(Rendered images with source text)
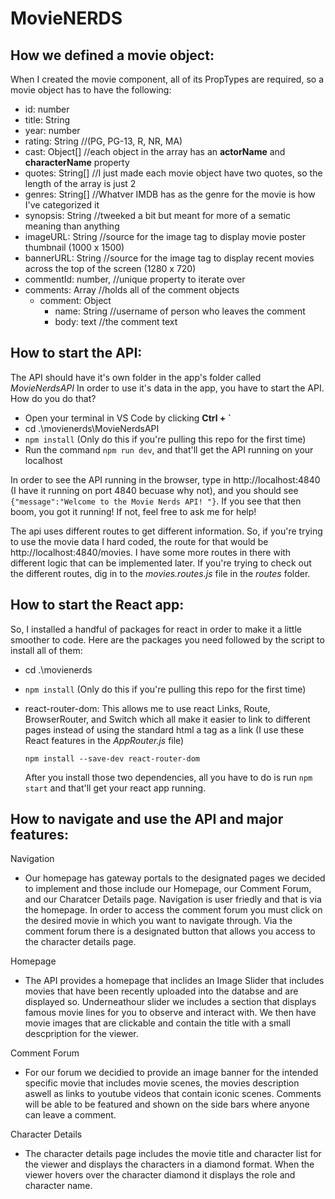 # MovieNERDS

## How we defined a movie object:
When I created the movie component, all of its PropTypes are required, so a movie object has to have the following:
- id: number
- title: String
- year: number
- rating: String //(PG, PG-13, R, NR, MA)
- cast: Object[] //each object in the array has an **actorName** and **characterName** property
- quotes: String[] //I just made each movie object have two quotes, so the length of the array is just 2
- genres: String[] //Whatver IMDB has as the genre for the movie is how I've categorized it
- synopsis: String //tweeked a bit but meant for more of a sematic meaning than anything
- imageURL: String //source for the image tag to display movie poster thumbnail (1000 x 1500)
- bannerURL: String //source for the image tag to display recent movies across the top of the screen (1280 x 720)
- commentId: number, //unique property to iterate over
- comments: Array //holds all of the comment objects
  - comment: Object
    - name: String //username of person who leaves the comment
    - body: text //the comment text

## How to start the API:
The API should have it's own folder in the app's folder called _MovieNerdsAPI_
In order to use it's data in the app, you have to start the API.
How do you do that? 
- Open your terminal in VS Code by clicking **Ctrl + \`**
- cd .\movienerds\MovieNerdsAPI
- ```npm install``` (Only do this if you're pulling this repo for the first time)
- Run the command ```npm run dev```, and that'll get the API running on your localhost

In order to see the API running in the browser, type in http://localhost:4840 (I have it running on port 4840 becuase why not),
and you should see ```{"message":"Welcome to the Movie Nerds API! "}```. If you see that then boom, you got it running! If not, feel free to ask me for help!

The api uses different routes to get different information. So, if you're trying to use the movie data I hard coded, the route for that would be http://localhost:4840/movies. 
I have some more routes in there with different logic that can be implemented later. If you're trying to check out the different routes, dig in to the _movies.routes.js_ file in the _routes_ folder.

## How to start the React app:
So, I installed a handful of packages for react in order to make it a little smoother to code. Here are the packages you need followed by the script to install all of them:
- cd .\movienerds
-  ```npm install``` (Only do this if you're pulling this repo for the first time)
- react-router-dom: This allows me to use react Links, Route, BrowserRouter, and Switch which all make it easier to link to different pages instead of using the standard html a tag as a link (I use these React features in the _AppRouter.js_ file)
  ```
  npm install --save-dev react-router-dom
  ```
  
  After you install those two dependencies, all you have to do is run ```npm start``` and that'll get your react app running.
  
## How to navigate and use the API and major features:
Navigation
- Our homepage has gateway portals to the designated pages we decided to implement and those include our Homepage, our Comment Forum,    and our Charatcer Details page.
Navigation is user friedly and that is via the homepage. In order to access the comment forum you must click on the desired movie in     which you want to navigate through. Via the comment forum there is a designated button that allows you access to the character details   page.

Homepage
- The API provides a homepage that inclides an Image Slider that includes movies that have been recently uploaded into the databse and   are displayed so. Underneathour slider we includes a section that displays famous movie lines for you to observe and interact with. We   then have movie images that are clickable and contain the title with a small descpription for the viewer.

Comment Forum
- For our forum we decidied to provide an image banner for the intended specific movie that includes movie scenes, the movies            description aswell as links to youtube videos that contain iconic scenes. Comments will be able to be featured and shown on the side     bars where anyone can leave a comment.

Character Details 
- The character details page includes the movie title and character list for the viewer and displays the characters in a diamond format. When the viewer hovers over the character diamond it displays the role and character name. 
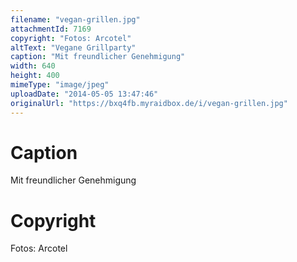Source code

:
 ```yaml
---
filename: "vegan-grillen.jpg"
attachmentId: 7169
copyright: "Fotos: Arcotel"
altText: "Vegane Grillparty"
caption: "Mit freundlicher Genehmigung"
width: 640
height: 400
mimeType: "image/jpeg"
uploadDate: "2014-05-05 13:47:46"
originalUrl: "https://bxq4fb.myraidbox.de/i/vegan-grillen.jpg"
---
```


# Caption

Mit freundlicher Genehmigung

# Copyright

Fotos: Arcotel
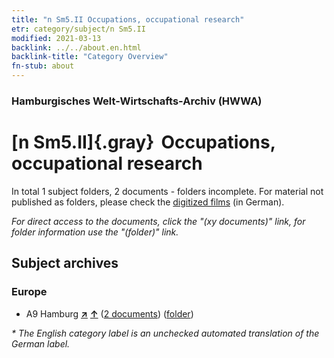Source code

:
 ```yaml
---
title: "n Sm5.II Occupations, occupational research"
etr: category/subject/n Sm5.II
modified: 2021-03-13
backlink: ../../about.en.html
backlink-title: "Category Overview"
fn-stub: about
---
```


### Hamburgisches Welt-Wirtschafts-Archiv (HWWA)
# [n Sm5.II]{.gray}&#8201; Occupations, occupational research&#160; 





In total 1 subject folders, 2 documents - folders incomplete.
For material not published as folders, please check the [digitized films](/film/h1_sh) (in German).

_For direct access to the documents, click the "(xy documents)" link, for folder information use the "(folder)" link._

## Subject archives



### Europe

- A9 Hamburg [**&nearr;**](../../../geo/i/140905/about.en.html "Hamburg (all folders)") [**&uarr;**](../../../geo/about.en.html#A9 "Country category system") (<a href="https://pm20.zbw.eu/dfgview/sh/140905,145782" title="about: Hamburg : Occupations, occupational research" target="_blank">2 documents</a>) ([folder](http://purl.org/pressemappe20/folder/sh/140905,145782))


_* The English category label is an unchecked automated translation of the German label._

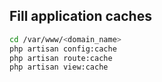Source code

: ## Fill application caches

```bash
cd /var/www/<domain_name>
php artisan config:cache
php artisan route:cache
php artisan view:cache
```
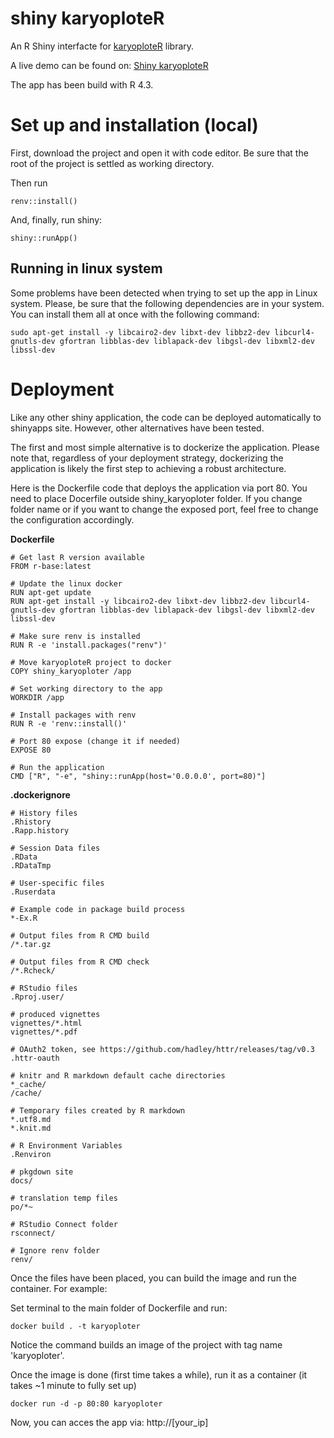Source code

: # shiny karyoploteR

An R Shiny interfacte for <a href="http://bioconductor.org/packages/release/bioc/html/karyoploteR.html#:~:text=karyoploteR%20creates%20karyotype%20plots%20of,coordinates%20into%20the%20plot%20coordinates." target="_blank">karyoploteR</a> library.

A live demo can be found on: <a href="https://mcocam.shinyapps.io/karyo_1/" target="_blank">Shiny karyoploteR</a>

The app has been build with R 4.3.

# Set up and installation (local)

First, download the project and open it with code editor. Be sure that the root of the project is settled as working directory.

Then run 
```
renv::install()
```
  
And, finally, run shiny:
```
shiny::runApp()
```

## Running in linux system

Some problems have been detected when trying to set up the app in Linux system. Please, be sure that the following dependencies are in your system. You can install them all at once with the following command:

```
sudo apt-get install -y libcairo2-dev libxt-dev libbz2-dev libcurl4-gnutls-dev gfortran libblas-dev liblapack-dev libgsl-dev libxml2-dev libssl-dev
```

# Deployment

Like any other shiny application, the code can be deployed automatically to shinyapps site.
However, other alternatives have been tested.

The first and most simple alternative is to dockerize the application. Please note that, regardless of your deployment strategy, dockerizing the application is likely the first step to achieving a robust architecture.

Here is the Dockerfile code that deploys the application via port 80. You need to place Docerfile outside shiny_karyoploter
folder. If you change folder name or if you want to change the exposed port, feel free to change the configuration accordingly.

**Dockerfile**
```
# Get last R version available
FROM r-base:latest

# Update the linux docker
RUN apt-get update
RUN apt-get install -y libcairo2-dev libxt-dev libbz2-dev libcurl4-gnutls-dev gfortran libblas-dev liblapack-dev libgsl-dev libxml2-dev libssl-dev

# Make sure renv is installed
RUN R -e 'install.packages("renv")'

# Move karyoploteR project to docker
COPY shiny_karyoploter /app

# Set working directory to the app
WORKDIR /app

# Install packages with renv
RUN R -e 'renv::install()'

# Port 80 expose (change it if needed)
EXPOSE 80

# Run the application
CMD ["R", "-e", "shiny::runApp(host='0.0.0.0', port=80)"]
```

**.dockerignore**
```
# History files
.Rhistory
.Rapp.history

# Session Data files
.RData
.RDataTmp

# User-specific files
.Ruserdata

# Example code in package build process
*-Ex.R

# Output files from R CMD build
/*.tar.gz

# Output files from R CMD check
/*.Rcheck/

# RStudio files
.Rproj.user/

# produced vignettes
vignettes/*.html
vignettes/*.pdf

# OAuth2 token, see https://github.com/hadley/httr/releases/tag/v0.3
.httr-oauth

# knitr and R markdown default cache directories
*_cache/
/cache/

# Temporary files created by R markdown
*.utf8.md
*.knit.md

# R Environment Variables
.Renviron

# pkgdown site
docs/

# translation temp files
po/*~

# RStudio Connect folder
rsconnect/

# Ignore renv folder
renv/
```

Once the files have been placed, you can build the image and run the container. For example:

Set terminal to the main folder of Dockerfile and run:
```
docker build . -t karyoploter
```
Notice the command builds an image of the project with tag name 'karyoploter'.

Once the image is done (first time takes a while), run it as a container (it takes ~1 minute to fully set up)
```
docker run -d -p 80:80 karyoploter
```

Now, you can acces the app via: http://[your_ip]
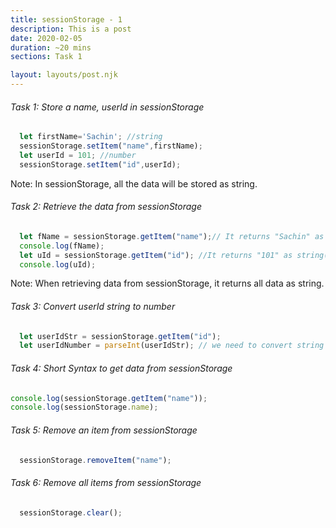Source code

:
 ```yaml
---
title: sessionStorage - 1
description: This is a post 
date: 2020-02-05
duration: ~20 mins
sections: Task 1

layout: layouts/post.njk
---
```


###### Task 1: Store a name, userId in sessionStorage
```js
  let firstName='Sachin'; //string
  sessionStorage.setItem("name",firstName);
  let userId = 101; //number
  sessionStorage.setItem("id",userId);
```

Note: In sessionStorage, all the data will be stored as string.

###### Task 2: Retrieve the data from sessionStorage
```js
  let fName = sessionStorage.getItem("name");// It returns "Sachin" as string
  console.log(fName);
  let uId = sessionStorage.getItem("id"); //It returns "101" as string( Not a number)
  console.log(uId);
```
Note: When retrieving data from sessionStorage, it returns all data as string.

###### Task 3: Convert userId string to number
```js
  let userIdStr = sessionStorage.getItem("id");
  let userIdNumber = parseInt(userIdStr); // we need to convert string to number 
```

###### Task 4: Short Syntax to get data from sessionStorage
```js
console.log(sessionStorage.getItem("name"));
console.log(sessionStorage.name);
```

###### Task 5: Remove an item from sessionStorage
```js
  sessionStorage.removeItem("name");
```

###### Task 6: Remove all items from sessionStorage
```js
  sessionStorage.clear();
```

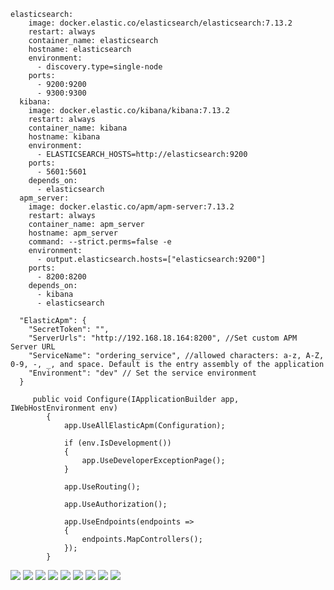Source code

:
 ```
elasticsearch:
    image: docker.elastic.co/elasticsearch/elasticsearch:7.13.2
    restart: always
    container_name: elasticsearch
    hostname: elasticsearch
    environment:
      - discovery.type=single-node
    ports:
      - 9200:9200
      - 9300:9300
  kibana:
    image: docker.elastic.co/kibana/kibana:7.13.2
    restart: always
    container_name: kibana
    hostname: kibana
    environment:
      - ELASTICSEARCH_HOSTS=http://elasticsearch:9200
    ports:
      - 5601:5601
    depends_on:
      - elasticsearch
  apm_server:
    image: docker.elastic.co/apm/apm-server:7.13.2
    restart: always
    container_name: apm_server
    hostname: apm_server
    command: --strict.perms=false -e
    environment:
      - output.elasticsearch.hosts=["elasticsearch:9200"]
    ports:
      - 8200:8200
    depends_on:
      - kibana
      - elasticsearch
```
```
  "ElasticApm": {
    "SecretToken": "",
    "ServerUrls": "http://192.168.18.164:8200", //Set custom APM Server URL 
    "ServiceName": "ordering_service", //allowed characters: a-z, A-Z, 0-9, -, _, and space. Default is the entry assembly of the application
    "Environment": "dev" // Set the service environment
  }
```
```
     public void Configure(IApplicationBuilder app, IWebHostEnvironment env)
        {
            app.UseAllElasticApm(Configuration);

            if (env.IsDevelopment())
            {
                app.UseDeveloperExceptionPage();
            }

            app.UseRouting();

            app.UseAuthorization();

            app.UseEndpoints(endpoints =>
            {
                endpoints.MapControllers();
            });
        }
```
![](https://ftp.bmp.ovh/imgs/2021/06/78b4ae8dca6a6ec3.png)
![](https://ftp.bmp.ovh/imgs/2021/06/1e408cac3a5ee61d.png)
![](https://ftp.bmp.ovh/imgs/2021/06/cfb82eb381005f62.png)
![](https://ftp.bmp.ovh/imgs/2021/06/b7c98a78c4043f6f.png)
![](https://ftp.bmp.ovh/imgs/2021/06/54095d94fd19ca44.png)
![](https://ftp.bmp.ovh/imgs/2021/06/8def57fdf45b9c80.png)
![](https://ftp.bmp.ovh/imgs/2021/06/8a6a09be19a9815e.png)
![](https://ftp.bmp.ovh/imgs/2021/06/295b62b851f0af24.png)
![](https://ftp.bmp.ovh/imgs/2021/06/1a77db22149ef473.png)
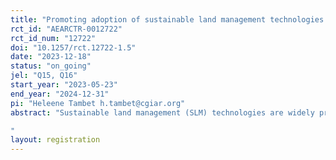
 ```yaml
---
title: "Promoting adoption of sustainable land management technologies by women and couples in rural Ethiopia: Evidence from a randomized trial"
rct_id: "AEARCTR-0012722"
rct_id_num: "12722"
doi: "10.1257/rct.12722-1.5"
date: "2023-12-18"
status: "on_going"
jel: "Q15, Q16"
start_year: "2023-05-23"
end_year: "2024-12-31"
pi: "Heleene Tambet h.tambet@cgiar.org"
abstract: "Sustainable land management (SLM) technologies are widely promoted as strategies to enhance resilience against adverse climatic and environmental conditions by improving soil fertility and water retention, reducing erosion, and storing additional carbon in the soil. In Ethiopia, policy interest in enhancing sustainable land management is high, but take-up of SLM practices remains low. The objective of this randomized controlled trial is to evaluate a bundled intervention providing training and inputs (tree seedlings and vegetable gardening inputs) to encourage rural Ethiopian households who are part of the Productive Safety Net Program (PSNP) to adopt three complementary SLM practices: tree planting, composting, and home gardening. As women’s adoption of climate adaptation strategies may be more limited due to reduced labor availability, limited access to inputs, informational barriers, and restrictive social norms, we also seek to evaluate two different targeting strategies - training women alone, or training couples jointly - designed to encourage women’s participation in the decision-making around and implementation of sustainable land management technologies. Comparing the relative impacts of the two treatment arms allows us to test whether men’s engagement increases the probability of adopting SLM practices and of incurring any benefits, and whether this engagement affects patterns of intra-household task sharing and equality in decision-making. We aim to measure whether there is heterogeneity in adoption based on households' baseline level of spousal cooperation, perception of climate risks, and time and risk preferences.
"
layout: registration
---
```


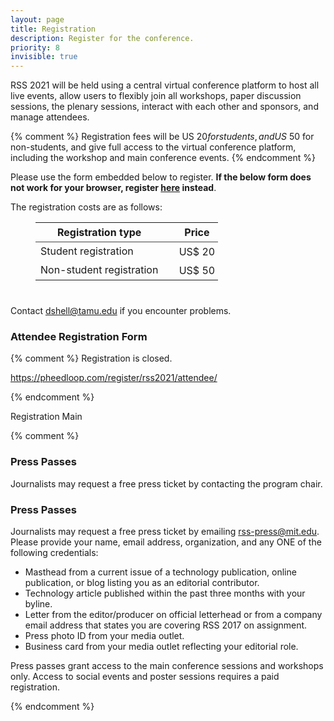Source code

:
 ```yaml
---
layout: page
title: Registration
description: Register for the conference.
priority: 8
invisible: true
---
```


RSS 2021 will be held using a central virtual conference platform to
host all live events, allow users to flexibly join all workshops,
paper discussion sessions, the plenary sessions, interact with each
other and sponsors, and manage attendees.

{% comment %}
Registration fees will be US $20 for students, and US$ 50 for
non-students, and give full access to the virtual conference platform,
including the workshop and main conference events.
{% endcomment %}

Please use the form embedded below to register. <b>If the below form does not work for your browser, register [here](https://pheedloop.com/rss2021/site/register/) instead</b>. 

The registration costs are as follows: 

<table style="margin-left: 40px; margin-bottom: 40px;">
    <thead>
    <tr style="border-bottom: 1px solid #444444;; padding: 5px;">
        <th> Registration type </th> <th> &nbsp; </th> <th style="padding:5px;"> Price </th></tr>
    </thead>
    <tbody>
      <tr>
        <td> Student registration </td> <td> </td> <td style="padding:5px;"> US$ 20 </td></tr>
      <tr>
        <td> Non-student registration </td> <td> </td> <td style="padding:5px;"> US$ 50 </td></tr>
    </tbody>
</table>



Contact dshell@tamu.edu if you encounter problems. 


### Attendee Registration Form

{% comment %}
Registration is closed.

https://pheedloop.com/register/rss2021/attendee/

{% endcomment %}



<script src="https://static.pheedloop.com/static/embed/embed.js"></script>
<link rel="stylesheet" type="text/css" href="https://static.pheedloop.com/static/embed/embed.css" />

<a class="pheedloop-popup-93484 popup-btn">Registration Main</a>
<div id="pheedloop-embed-93484"></div>

<script type="text/javascript">
  createSection({
    event: 'rss2021',
    section: '93484',
    height: 2000,
    resize: false,
    popup: false,
  });
</script>

{% comment %}

### Press Passes

Journalists may request a free press ticket by contacting the program chair.


### Press Passes

Journalists may request a free press ticket by
emailing [rss-press@mit.edu](mailto:rss-press@mit.edu). Please provide your
name, email address, organization, and any ONE of the following credentials:

- Masthead from a current issue of a technology publication, online publication,
  or blog listing you as an editorial contributor.
- Technology article published within the past three months with your byline.
- Letter from the editor/producer on official letterhead or from a company email
  address that states you are covering RSS 2017 on assignment.
- Press photo ID from your media outlet.
- Business card from your media outlet reflecting your editorial role.

Press passes grant access to the main conference sessions and workshops only.
Access to social events and poster sessions requires a paid registration.

{% endcomment %}

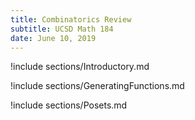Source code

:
 ```yaml
---
title: Combinatorics Review
subtitle: UCSD Math 184
date: June 10, 2019
---
```


!include sections/Introductory.md

!include sections/GeneratingFunctions.md

!include sections/Posets.md

<!--!include sections/Appendix.md-->

<!--!include sections/Dictionary.md-->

→ **DESCRIPTION OF THE TASK**
A line belongs in the answer if it contains the word "navigate"; copy every such line from the data above.

→ **OUTPUT**
## How to navigate and use the API and major features:
Navigation is user friedly and that is via the homepage. In order to access the comment forum you must click on the desired movie in     which you want to navigate through. Via the comment forum there is a designated button that allows you access to the character details   page.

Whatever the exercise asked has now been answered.